**Work instruction**
Your job here is to restate every record exactly, pictures excluded.

**Information**
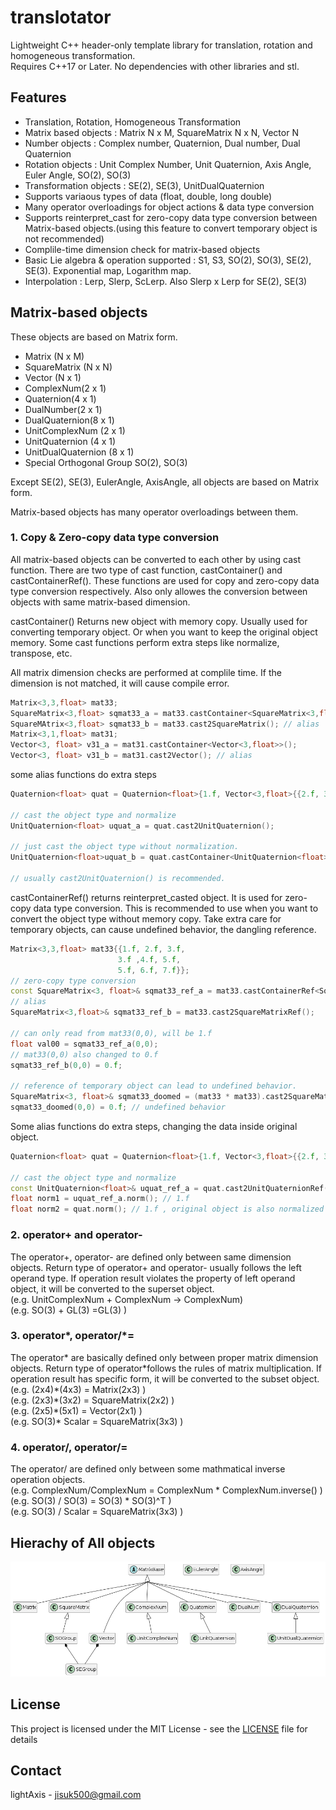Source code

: # translotator

Lightweight C++ header-only template library for translation, rotation and homogeneous transformation.  
Requires C++17 or Later. No dependencies with other libraries and stl.

## Features

- Translation, Rotation, Homogeneous Transformation
- Matrix based objects : Matrix N x M, SquareMatrix N x N, Vector N
- Number objects : Complex number, Quaternion, Dual number, Dual Quaternion
- Rotation objects : Unit Complex Number, Unit Quaternion, Axis Angle, Euler Angle, SO(2), SO(3)
- Transformation objects : SE(2), SE(3), UnitDualQuaternion
- Supports variaous types of data (float, double, long double)
- Many operator overloadings for object actions & data type conversion
- Supports reinterpret_cast for zero-copy data type conversion between Matrix-based objects.(using this feature to convert temporary object is not recommended)
- Complile-time dimension check for matrix-based objects
- Basic Lie algebra & operation supported : S1, S3, SO(2), SO(3), SE(2), SE(3). Exponential map, Logarithm map.
- Interpolation : Lerp, Slerp, ScLerp. Also Slerp x Lerp for SE(2), SE(3)

## Matrix-based objects

These objects are based on Matrix form.

- Matrix (N x M)
- SquareMatrix (N x N)
- Vector (N x 1)
- ComplexNum(2 x 1)
- Quaternion(4 x 1)
- DualNumber(2 x 1)
- DualQuaternion(8 x 1)
- UnitComplexNum (2 x 1)
- UnitQuaternion (4 x 1)
- UnitDualQuaternion (8 x 1)
- Special Orthogonal Group SO(2), SO(3)

Except SE(2), SE(3), EulerAngle, AxisAngle, all objects are based on Matrix form.

Matrix-based objects has many operator overloadings between them.

### 1. Copy & Zero-copy data type conversion

All matrix-based objects can be converted to each other by using cast function. There are two type of cast function, castContainer() and castContainerRef(). These functions are used for copy and zero-copy data type conversion respectively. Also only allowes the conversion between objects with same matrix-based dimension.

castContainer() Returns new object with memory copy. Usually used for converting temporary object. Or when you want to keep the original object memory. Some cast functions perform extra steps like normalize, transpose, etc.

All matrix dimension checks are performed at complile time. If the dimension is not matched, it will cause compile error.

```cpp
Matrix<3,3,float> mat33;
SquareMatrix<3,float> sqmat33_a = mat33.castContainer<SquareMatrix<3,float>>();
SquareMAtrix<3,float> sqmat33_b = mat33.cast2SquareMatrix(); // alias
Matrix<3,1,float> mat31;
Vector<3, float> v31_a = mat31.castContainer<Vector<3,float>>();
Vector<3, float> v31_b = mat31.cast2Vector(); // alias 
```

some alias functions do extra steps

```cpp
Quaternion<float> quat = Quaternion<float>{1.f, Vector<3,float>{{2.f, 3.f, 4.f}}};

// cast the object type and normalize
UnitQuaternion<float> uquat_a = quat.cast2UnitQuaternion(); 

// just cast the object type without normalization. 
UnitQuaternion<float>uquat_b = quat.castContainer<UnitQuaternion<float>>(); 

// usually cast2UnitQuaternion() is recommended.
```

castContainerRef() returns reinterpret_casted object. It is used for zero-copy data type conversion. This is recommended to use when you want to convert the object type without memory copy. Take extra care for temporary objects, can cause undefined behavior, the dangling reference.

```cpp
Matrix<3,3,float> mat33{{1.f, 2.f, 3.f, 
                        3.f ,4.f, 5.f,
                        5.f, 6.f, 7.f}};
// zero-copy type conversion
const SquareMatrix<3, float>& sqmat33_ref_a = mat33.castContainerRef<SquareMatrix<3,float>>();
// alias
SquareMatrix<3,float>& sqmat33_ref_b = mat33.cast2SquareMatrixRef();

// can only read from mat33(0,0), will be 1.f
float val00 = sqmat33_ref_a(0,0); 
// mat33(0,0) also changed to 0.f
sqmat33_ref_b(0,0) = 0.f;

// reference of temporary object can lead to undefined behavior. 
SquareMatrix<3, float>& sqmat33_doomed = (mat33 * mat33).cast2SquareMatrixRef();
sqmat33_doomed(0,0) = 0.f; // undefined behavior
```

Some alias functions do extra steps, changing the data inside original object.

```cpp
Quaternion<float> quat = Quaternion<float>{1.f, Vector<3,float>{{2.f, 3.f, 4.f}}};

// cast the object type and normalize
const UnitQuaternion<float>& uquat_ref_a = quat.cast2UnitQuaternionRef();
float norm1 = uquat_ref_a.norm(); // 1.f
float norm2 = quat.norm(); // 1.f , original object is also normalized
```

### 2. operator+ and operator-

The operator+, operator- are defined only between same dimension objects.
Return type of operator+ and operator- usually follows the left operand type.
If operation result violates the property of left operand object, it will be converted to the superset object.  
(e.g. UnitComplexNum + ComplexNum -> ComplexNum)  
(e.g. SO(3) + GL(3) =GL(3) )

### 3. operator\*, operator/*=

The operator\* are basically defined only between proper matrix dimension objects.
Return type of operator\*follows the rules of matrix multiplication.
If operation result has specific form, it will be converted to the subset object.  
(e.g. (2x4)\*(4x3) = Matrix(2x3) )  
(e.g. (2x3)\*(3x2) = SquareMatrix(2x2) )  
(e.g. (2x5)\*(5x1) = Vector(2x1) )  
(e.g. SO(3)\* Scalar = SquareMatrix(3x3) )

### 4. operator\/, operator\/=

The operator/ are defined only between some mathmatical inverse operation objects.  
(e.g. ComplexNum/ComplexNum = ComplexNum \* ComplexNum.inverse() )  
(e.g. SO(3) / SO(3) = SO(3) \* SO(3)^T )  
(e.g. SO(3) / Scalar = SquareMatrix(3x3) )

## Hierachy of All objects

![object_hieararchy](/uml/object_hierarchy.png)

## License

This project is licensed under the MIT License - see the [LICENSE](LICENSE) file for details

## Contact

lightAxis - <jisuk500@gmail.com>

**Final answer**
Source code

: # translotator

Lightweight C++ header-only template library for translation, rotation and homogeneous transformation.  
Requires C++17 or Later. No dependencies with other libraries and stl.

## Features

- Translation, Rotation, Homogeneous Transformation
- Matrix based objects : Matrix N x M, SquareMatrix N x N, Vector N
- Number objects : Complex number, Quaternion, Dual number, Dual Quaternion
- Rotation objects : Unit Complex Number, Unit Quaternion, Axis Angle, Euler Angle, SO(2), SO(3)
- Transformation objects : SE(2), SE(3), UnitDualQuaternion
- Supports variaous types of data (float, double, long double)
- Many operator overloadings for object actions & data type conversion
- Supports reinterpret_cast for zero-copy data type conversion between Matrix-based objects.(using this feature to convert temporary object is not recommended)
- Complile-time dimension check for matrix-based objects
- Basic Lie algebra & operation supported : S1, S3, SO(2), SO(3), SE(2), SE(3). Exponential map, Logarithm map.
- Interpolation : Lerp, Slerp, ScLerp. Also Slerp x Lerp for SE(2), SE(3)

## Matrix-based objects

These objects are based on Matrix form.

- Matrix (N x M)
- SquareMatrix (N x N)
- Vector (N x 1)
- ComplexNum(2 x 1)
- Quaternion(4 x 1)
- DualNumber(2 x 1)
- DualQuaternion(8 x 1)
- UnitComplexNum (2 x 1)
- UnitQuaternion (4 x 1)
- UnitDualQuaternion (8 x 1)
- Special Orthogonal Group SO(2), SO(3)

Except SE(2), SE(3), EulerAngle, AxisAngle, all objects are based on Matrix form.

Matrix-based objects has many operator overloadings between them.

### 1. Copy & Zero-copy data type conversion

All matrix-based objects can be converted to each other by using cast function. There are two type of cast function, castContainer() and castContainerRef(). These functions are used for copy and zero-copy data type conversion respectively. Also only allowes the conversion between objects with same matrix-based dimension.

castContainer() Returns new object with memory copy. Usually used for converting temporary object. Or when you want to keep the original object memory. Some cast functions perform extra steps like normalize, transpose, etc.

All matrix dimension checks are performed at complile time. If the dimension is not matched, it will cause compile error.

```cpp
Matrix<3,3,float> mat33;
SquareMatrix<3,float> sqmat33_a = mat33.castContainer<SquareMatrix<3,float>>();
SquareMAtrix<3,float> sqmat33_b = mat33.cast2SquareMatrix(); // alias
Matrix<3,1,float> mat31;
Vector<3, float> v31_a = mat31.castContainer<Vector<3,float>>();
Vector<3, float> v31_b = mat31.cast2Vector(); // alias 
```

some alias functions do extra steps

```cpp
Quaternion<float> quat = Quaternion<float>{1.f, Vector<3,float>{{2.f, 3.f, 4.f}}};

// cast the object type and normalize
UnitQuaternion<float> uquat_a = quat.cast2UnitQuaternion(); 

// just cast the object type without normalization. 
UnitQuaternion<float>uquat_b = quat.castContainer<UnitQuaternion<float>>(); 

// usually cast2UnitQuaternion() is recommended.
```

castContainerRef() returns reinterpret_casted object. It is used for zero-copy data type conversion. This is recommended to use when you want to convert the object type without memory copy. Take extra care for temporary objects, can cause undefined behavior, the dangling reference.

```cpp
Matrix<3,3,float> mat33{{1.f, 2.f, 3.f, 
                        3.f ,4.f, 5.f,
                        5.f, 6.f, 7.f}};
// zero-copy type conversion
const SquareMatrix<3, float>& sqmat33_ref_a = mat33.castContainerRef<SquareMatrix<3,float>>();
// alias
SquareMatrix<3,float>& sqmat33_ref_b = mat33.cast2SquareMatrixRef();

// can only read from mat33(0,0), will be 1.f
float val00 = sqmat33_ref_a(0,0); 
// mat33(0,0) also changed to 0.f
sqmat33_ref_b(0,0) = 0.f;

// reference of temporary object can lead to undefined behavior. 
SquareMatrix<3, float>& sqmat33_doomed = (mat33 * mat33).cast2SquareMatrixRef();
sqmat33_doomed(0,0) = 0.f; // undefined behavior
```

Some alias functions do extra steps, changing the data inside original object.

```cpp
Quaternion<float> quat = Quaternion<float>{1.f, Vector<3,float>{{2.f, 3.f, 4.f}}};

// cast the object type and normalize
const UnitQuaternion<float>& uquat_ref_a = quat.cast2UnitQuaternionRef();
float norm1 = uquat_ref_a.norm(); // 1.f
float norm2 = quat.norm(); // 1.f , original object is also normalized
```

### 2. operator+ and operator-

The operator+, operator- are defined only between same dimension objects.
Return type of operator+ and operator- usually follows the left operand type.
If operation result violates the property of left operand object, it will be converted to the superset object.  
(e.g. UnitComplexNum + ComplexNum -> ComplexNum)  
(e.g. SO(3) + GL(3) =GL(3) )

### 3. operator\*, operator/*=

The operator\* are basically defined only between proper matrix dimension objects.
Return type of operator\*follows the rules of matrix multiplication.
If operation result has specific form, it will be converted to the subset object.  
(e.g. (2x4)\*(4x3) = Matrix(2x3) )  
(e.g. (2x3)\*(3x2) = SquareMatrix(2x2) )  
(e.g. (2x5)\*(5x1) = Vector(2x1) )  
(e.g. SO(3)\* Scalar = SquareMatrix(3x3) )

### 4. operator\/, operator\/=

The operator/ are defined only between some mathmatical inverse operation objects.  
(e.g. ComplexNum/ComplexNum = ComplexNum \* ComplexNum.inverse() )  
(e.g. SO(3) / SO(3) = SO(3) \* SO(3)^T )  
(e.g. SO(3) / Scalar = SquareMatrix(3x3) )

## Hierachy of All objects

![object_hieararchy](/uml/object_hierarchy.png)

## License

This project is licensed under the MIT License - see the [LICENSE](LICENSE) file for details

## Contact

lightAxis - <jisuk500@gmail.com>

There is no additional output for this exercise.